Hey everyone, I am the founder and CEO of Rocky Mountain ********. We are a licensed hunting, camping, fishing and survival company here in Utah. One of the things I do is promote and test products for dozens of outdoor companies around the nation, and even have some in the UK. We have a partner up in Boise, Idaho who has developed some of the best camo I have ever seen. I used it all archery season and also for predator control, upland game and waterfowl hunting. Best thing about this camo is that it pixelates your body rather then contrasting like all the top of the line camo. Check out my facebook page, Rocky Mountain ******** and look for Serpent Skin Camo, LLC and check out his line. I know all of you will be impressed with the quality and design of his material.

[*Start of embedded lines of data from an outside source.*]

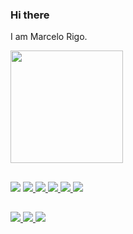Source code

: ### Hi there

I am Marcelo Rigo.

<div>
  <img height="180em" src="https://github-readme-stats.vercel.app/api/top-langs/?username=marckrigo&layout=compact&langs_count=7&theme=dracula"/>
</div>

##
  
<div style="display: inline_block;">
  <a 
    style="text-decoration:none;"
    href="https://nodejs.org/en/" 
    target="_blank">
    <img src="https://img.shields.io/badge/Node.js-339933?style=for-the-badge&logo=nodedotjs&logoColor=white">
  </a>
  <a 
    href="https://nextjs.org/" 
    target="_blank">
    <img src="https://img.shields.io/badge/next.js-000000?style=for-the-badge&logo=nextdotjs&logoColor=white">
  </a>
  <a 
    href="https://reactjs.org/" 
    target="_blank">
    <img src="https://img.shields.io/badge/React-20232A?style=for-the-badge&logo=react&logoColor=61DAFB">
  </a>
  <a 
    href="https://developer.mozilla.org/en-US/docs/Glossary/HTML5" 
    target="_blank">
    <img src="https://img.shields.io/badge/HTML5-E34F26?style=for-the-badge&logo=html5&logoColor=white">
  </a>
  <a 
    href="https://developer.mozilla.org/en-US/docs/Web/CSS" 
    target="_blank">
    <img src="https://img.shields.io/badge/CSS3-1572B6?style=for-the-badge&logo=css3&logoColor=white">
  </a>
  <a 
    href="https://www.php.net/" 
    target="_blank">
    <img src="https://img.shields.io/badge/PHP-777BB4?style=for-the-badge&logo=php&logoColor=white">
  </a>
</div>
  
  ##
 
<div> 
  <a 
    href="https://instagram.com/marckrigo" 
    target="_blank">
    <img src="https://img.shields.io/badge/-Instagram-%23E4405F?style=for-the-badge&logo=instagram&logoColor=white">
  </a>
  <a 
    href = "mailto:marckrigo@gmail.com">
    <img src="https://img.shields.io/badge/-Gmail-%23333?style=for-the-badge&logo=gmail&logoColor=white">
  </a>
  <a 
    href="https://www.linkedin.com/in/marcelo-rigo-559471229/" 
    target="_blank">
    <img src="https://img.shields.io/badge/-LinkedIn-%230077B5?style=for-the-badge&logo=linkedin&logoColor=white">
  </a> 
</div>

Thanks everyone!!


----------



## wyoming2utah

I hate all the realtree funky bush camo patterns...can I just get some old-fashioned military camo?


----------



## Azar

RMR-Steven,

I don't know if this is your issue or not, but since you claimed to be partners I thought I'd make you aware. Attempting to go the Serpent Skin Camo website, http://serpentskincamo.com/, redirects you to their secure site, https://serpentskincamo.com/. This secure site is using an expired SSL certificate which causes browsers to throw up a big warning about the site being untrusted. In many browsers users will have to manually override this to go to the site. Most won't bother.

You (or your partner) may wish get this addressed.

Have a good day.


----------



## bkelz

Sometimes I wonder how they did it years ago in blue jeans and flannel. How did they SURVIVE for God sakes!!!! 

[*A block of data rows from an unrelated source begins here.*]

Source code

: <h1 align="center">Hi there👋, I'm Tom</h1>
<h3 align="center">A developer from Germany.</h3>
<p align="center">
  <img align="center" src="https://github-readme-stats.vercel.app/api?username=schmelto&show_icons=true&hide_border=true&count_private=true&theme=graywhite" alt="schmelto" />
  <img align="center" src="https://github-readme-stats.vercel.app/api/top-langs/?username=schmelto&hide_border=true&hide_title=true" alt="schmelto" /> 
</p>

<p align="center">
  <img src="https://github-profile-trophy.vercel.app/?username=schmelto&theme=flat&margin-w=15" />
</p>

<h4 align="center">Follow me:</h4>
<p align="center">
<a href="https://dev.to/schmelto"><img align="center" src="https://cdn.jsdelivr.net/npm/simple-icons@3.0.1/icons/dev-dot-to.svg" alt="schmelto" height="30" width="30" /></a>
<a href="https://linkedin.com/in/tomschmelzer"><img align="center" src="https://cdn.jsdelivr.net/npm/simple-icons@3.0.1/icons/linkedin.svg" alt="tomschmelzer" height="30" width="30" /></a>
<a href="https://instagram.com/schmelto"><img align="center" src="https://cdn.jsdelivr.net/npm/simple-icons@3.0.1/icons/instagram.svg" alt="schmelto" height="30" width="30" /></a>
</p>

No wonder the caveman went into extinction.


----------



## bkelz

RMR-Steven said:


> Hey everyone, I am the founder and CEO of Rocky Mountain ********. We are a licensed hunting, camping, fishing and survival company here in Utah. One of the things I do is promote and test products for dozens of outdoor companies around the nation, and even have some in the UK. We have a partner up in Boise, Idaho who has developed some of the best camo I have ever seen. I used it all archery season and also for predator control, upland game and waterfowl hunting. Best thing about this camo is that it pixelates your body rather then contrasting like all the top of the line camo. Check out my facebook page, Rocky Mountain ******** and look for Serpent Skin Camo, LLC and check out his line. I know all of you will be impressed with the quality and design of his material. Thanks everyone!!


Somebody should charge this guy for advertising??? ;-) (in all seriousness, will have to check it out, thanks!)


----------